Thursday, 15 February 2018

Reversed QE

 All countries have passed the era of QE, since the global economy has definitely been fully recovered from the last financial crisis that the unemployment rates in many countries have fallen to the historically lowest points. Although no central banks are expanding their QE programs, the bank rates across the world have remained low. The US President Trump has appointed the new chairman of the US Federal Reserve, the market was worried about the possible hike in the base rates. Of course, the global financial market does not like higher interest rates, as borrowing becomes more expensive; however, there is another thing that the market could hate more, which is a reversed QE.

A reversed QE is a reversed process of asset purchasing that central banks sell their holding assets which they bought via their QE programs. This will increase the supply of assets in the financial market; such massive increase of supply will add enormous downward pressure on asset prices in the financial market. How like are we going to see a reversed QE? It is possible; however, I think central banks will know the risk and it is not a big issue for them to hold so many assets, so it is more likely for central banks not starting reversed QE programs.

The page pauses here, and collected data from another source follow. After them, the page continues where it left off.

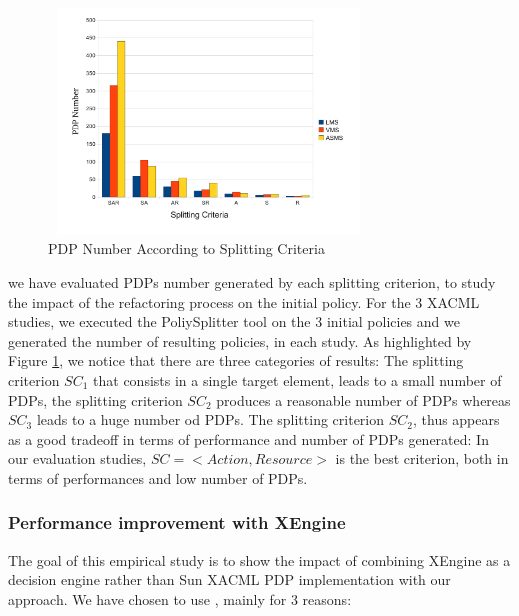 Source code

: \begin{figure}[!h]
  \centering
\includegraphics[width=8.5cm, height=6cm]{pdpnumber.pdf}
\begin{center}
\caption{PDP Number According to Splitting Criteria}
\label{pdpnumber}
\end{center}
\end{figure} 

we have evaluated PDPs number generated by each splitting criterion, to study the impact of the refactoring process on the initial policy. 
For the 3 XACML studies, we executed the PoliySplitter tool on the 3 initial policies and we generated the number of resulting policies, in each study. 
As highlighted by Figure \ref{pdpnumber}, we notice that there are three
 categories of results: The splitting criterion $SC_{1}$ that consists in a single target element, 
leads to a small number of PDPs, the splitting criterion $SC_{2}$ produces a reasonable number of PDPs whereas $SC_{3}$ leads to a huge 
number od PDPs. The splitting criterion $SC_{2}$, thus appears as a good tradeoff in terms of performance and number of 
PDPs generated: In our evaluation studies, $SC=<Action, Resource>$ is the best criterion, both in terms of performances and low number of PDPs.

\subsubsection{Performance improvement with XEngine}
The goal of this empirical study is to show the impact of combining XEngine as a decision engine rather than Sun XACML PDP implementation with our approach. 
We have chosen to use \cite{Xengine}, mainly for 3 reasons:

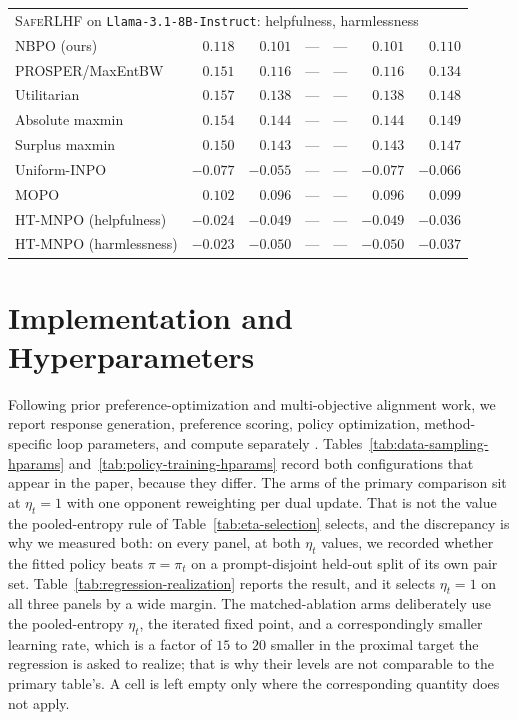 \documentclass{article}
\theoremstyle{remark}
\theoremstyle{plain}
\newcommand{\NBPO}{\textsc{NBPO}}
\begin{document}
\begin{table}[t]
\begin{tabular}{lrrrrrr}
\midrule
\multicolumn{7}{l}{\textsc{SafeRLHF} on \texttt{Llama-3.1-8B-Instruct}: helpfulness, harmlessness}\\
\NBPO{} (ours) & $0.118$ & $0.101$ & --- & --- & $0.101$ & $0.110$\\
PROSPER/MaxEntBW & $0.151$ & $0.116$ & --- & --- & $0.116$ & $0.134$\\
Utilitarian & $0.157$ & $0.138$ & --- & --- & $0.138$ & $0.148$\\
Absolute maxmin & $0.154$ & $0.144$ & --- & --- & $0.144$ & $0.149$\\
Surplus maxmin & $0.150$ & $0.143$ & --- & --- & $0.143$ & $0.147$\\
Uniform-INPO & $-0.077$ & $-0.055$ & --- & --- & $-0.077$ & $-0.066$\\
MOPO & $0.102$ & $0.096$ & --- & --- & $0.096$ & $0.099$\\
HT-MNPO (helpfulness) & $-0.024$ & $-0.049$ & --- & --- & $-0.049$ & $-0.036$\\
HT-MNPO (harmlessness) & $-0.023$ & $-0.050$ & --- & --- & $-0.050$ & $-0.037$\\
\bottomrule
\end{tabular}
\end{table}

\section{Implementation and Hyperparameters}
\label{app:hyperparameters}
Following prior preference-optimization and multi-objective alignment work, we report response generation, preference scoring, policy optimization, method-specific loop parameters, and compute separately \citep{munos2024nash,zhang2025iterative,zhong2024panacea,zhang2026prosper}. Tables~\ref{tab:data-sampling-hparams} and~\ref{tab:policy-training-hparams} record both configurations that appear in the paper, because they differ. The arms of the primary comparison sit at $\eta_t=1$ with one opponent reweighting per dual update. That is not the value the pooled-entropy rule of Table~\ref{tab:eta-selection} selects, and the discrepancy is why we measured both: on every panel, at both $\eta_t$ values, we recorded whether the fitted policy beats $\pi=\pi_t$ on a prompt-disjoint held-out split of its own pair set. Table~\ref{tab:regression-realization} reports the result, and it selects $\eta_t=1$ on all three panels by a wide margin. The matched-ablation arms deliberately use the pooled-entropy $\eta_t$, the iterated fixed point, and a correspondingly smaller learning rate, which is a factor of $15$ to $20$ smaller in the proximal target the regression is asked to realize; that is why their levels are not comparable to the primary table's. A cell is left empty only where the corresponding quantity does not apply.
\end{document}
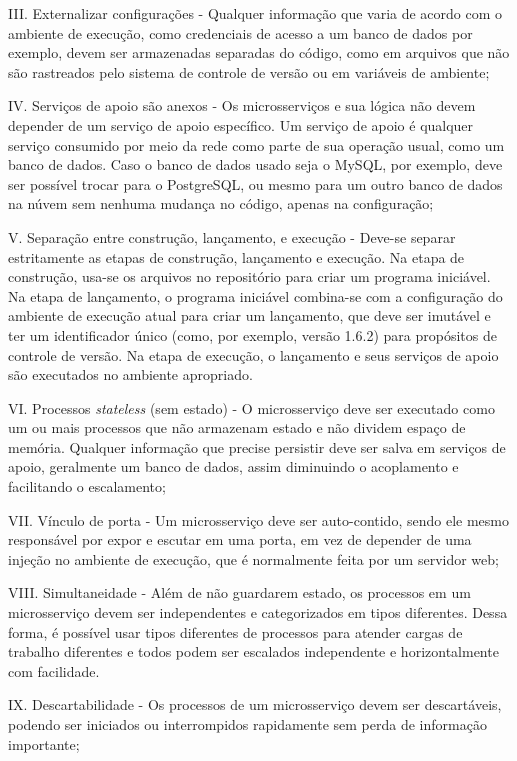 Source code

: III. Externalizar configurações - Qualquer informação que varia de acordo com o ambiente de execução, como credenciais de acesso a um banco de dados por exemplo, devem ser armazenadas separadas do código, como em arquivos que não são rastreados pelo sistema de controle de versão ou em variáveis de ambiente;

IV. Serviços de apoio são anexos - Os microsserviços e sua lógica não devem depender de um serviço de apoio específico. Um serviço de apoio é qualquer serviço consumido por meio da rede como parte de sua operação usual, como um banco de dados. Caso o banco de dados usado seja o MySQL, por exemplo, deve ser possível trocar para o PostgreSQL, ou mesmo para um outro banco de dados na núvem sem nenhuma mudança no código, apenas na configuração;

V. Separação entre construção, lançamento, e execução - Deve-se separar estritamente as etapas de construção, lançamento e execução. Na etapa de construção, usa-se os arquivos no repositório para criar um programa iniciável. Na etapa de lançamento, o programa iniciável combina-se com a configuração do ambiente de execução atual para criar um lançamento, que deve ser imutável e ter um identificador único (como, por exemplo, versão 1.6.2) para propósitos de controle de versão. Na etapa de execução, o lançamento e seus serviços de apoio são executados no ambiente apropriado.

VI. Processos \emph{stateless} (sem estado) - O microsserviço deve ser executado como um ou mais processos que não armazenam estado e não dividem espaço de memória. Qualquer informação que precise persistir deve ser salva em serviços de apoio, geralmente um banco de dados, assim diminuindo o acoplamento e facilitando o escalamento;

VII. Vínculo de porta - Um microsserviço deve ser auto-contido, sendo ele mesmo responsável por expor e escutar em uma porta, em vez de depender de uma injeção no ambiente de execução, que é normalmente feita por um servidor web;

VIII. Simultaneidade - Além de não guardarem estado, os processos em um microsserviço devem ser independentes e categorizados em tipos diferentes. Dessa forma, é possível usar tipos diferentes de processos para atender cargas de trabalho diferentes e todos podem ser escalados independente e horizontalmente com facilidade.

IX. Descartabilidade - Os processos de um microsserviço devem ser descartáveis, podendo ser iniciados ou interrompidos rapidamente sem perda de informação importante;

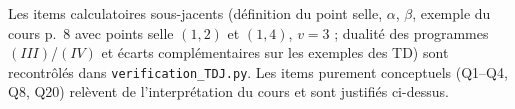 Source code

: \documentclass[11pt,a4paper]{article}
\begin{document}
\begin{verifbox}
Les items calculatoires sous-jacents (définition du point selle, $\alpha$, $\beta$, exemple du cours p.~8 avec points selle $(1,2)$ et $(1,4)$, $v=3$ ; dualité des programmes $(III)$/$(IV)$ et écarts complémentaires sur les exemples des TD) sont recontrôlés dans \texttt{verification\_TDJ.py}. Les items purement conceptuels (Q1--Q4, Q8, Q20) relèvent de l'interprétation du cours et sont justifiés ci-dessus.
\end{verifbox}
\end{document}
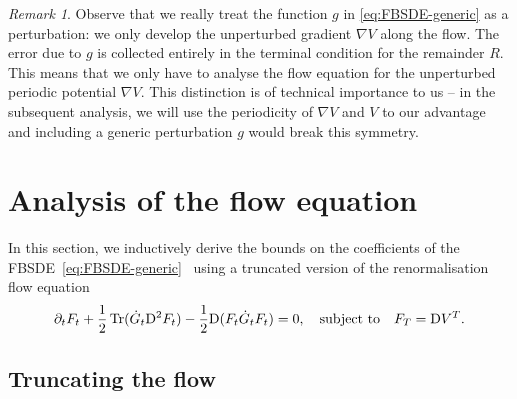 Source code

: \documentclass[11pt, a4paper]{scrartcl}
\numberwithin{equation}{section}
\theoremstyle{plain}
\theoremstyle{remark}
\newtheorem{remark}[foo]{Remark}
\newcommand{\mathD}{\mathrm{D}}
\newcommand{\tmop}[1]{\ensuremath{\operatorname{#1}}}
\begin{document}
\begin{remark}
  Observe that we really treat the function $g$ in \eqref{eq:FBSDE-generic} as
  a perturbation: we only develop the unperturbed gradient $\nabla V$ along
  the flow. The error due to $g$ is collected entirely in the terminal
  condition for the remainder $R$. This means that we only have to analyse the
  flow equation for the unperturbed periodic potential $\nabla V$.
  This distinction is of technical importance to us -- in the subsequent analysis, we will use the periodicity of $\nabla V$ and $V$ to our advantage 
  and including a generic perturbation $g$ would break this symmetry.
\end{remark}

\section{Analysis of the flow equation}\label{sec:flow-eq}

In this section, we inductively derive the bounds on the coefficients of the
FBSDE~\eqref{eq:FBSDE-generic} \ using a truncated version of the
renormalisation flow equation
\begin{equation}
  \partial_t F_t + \frac{1}{2} \tmop{Tr} (\dot{G}_t \mathD^2 F_t) -
  \frac{1}{2} \mathD (F_t  \dot{G}_t F_t) = 0 \label{eq:F-flow}, \quad
  \text{subject to\quad} F_T = \mathD V^T .
\end{equation}
\subsection{Truncating the
flow}\label{rem:relevant-terms-b-leq-4}\label{sec:truncated-flow}
\end{document}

The central banks in many countries are supposed to be independent; however, since the members of the monetary policy committees are pointed by other parties, they cannot be absolutely independent. Moreover, central banks can change their behaviors, just like governments. In the past, governments tended to balance their budgets; however, nowadays, almost all governments tend to overspend, instead of balancing their budgets, they are now trying to limit their deficits within some reasonable ranges. Central banks may learn from governments and limit their holding asset sizes within some reasonable ranges. Therefore, it is unlikely to see a worldwide reversed QE.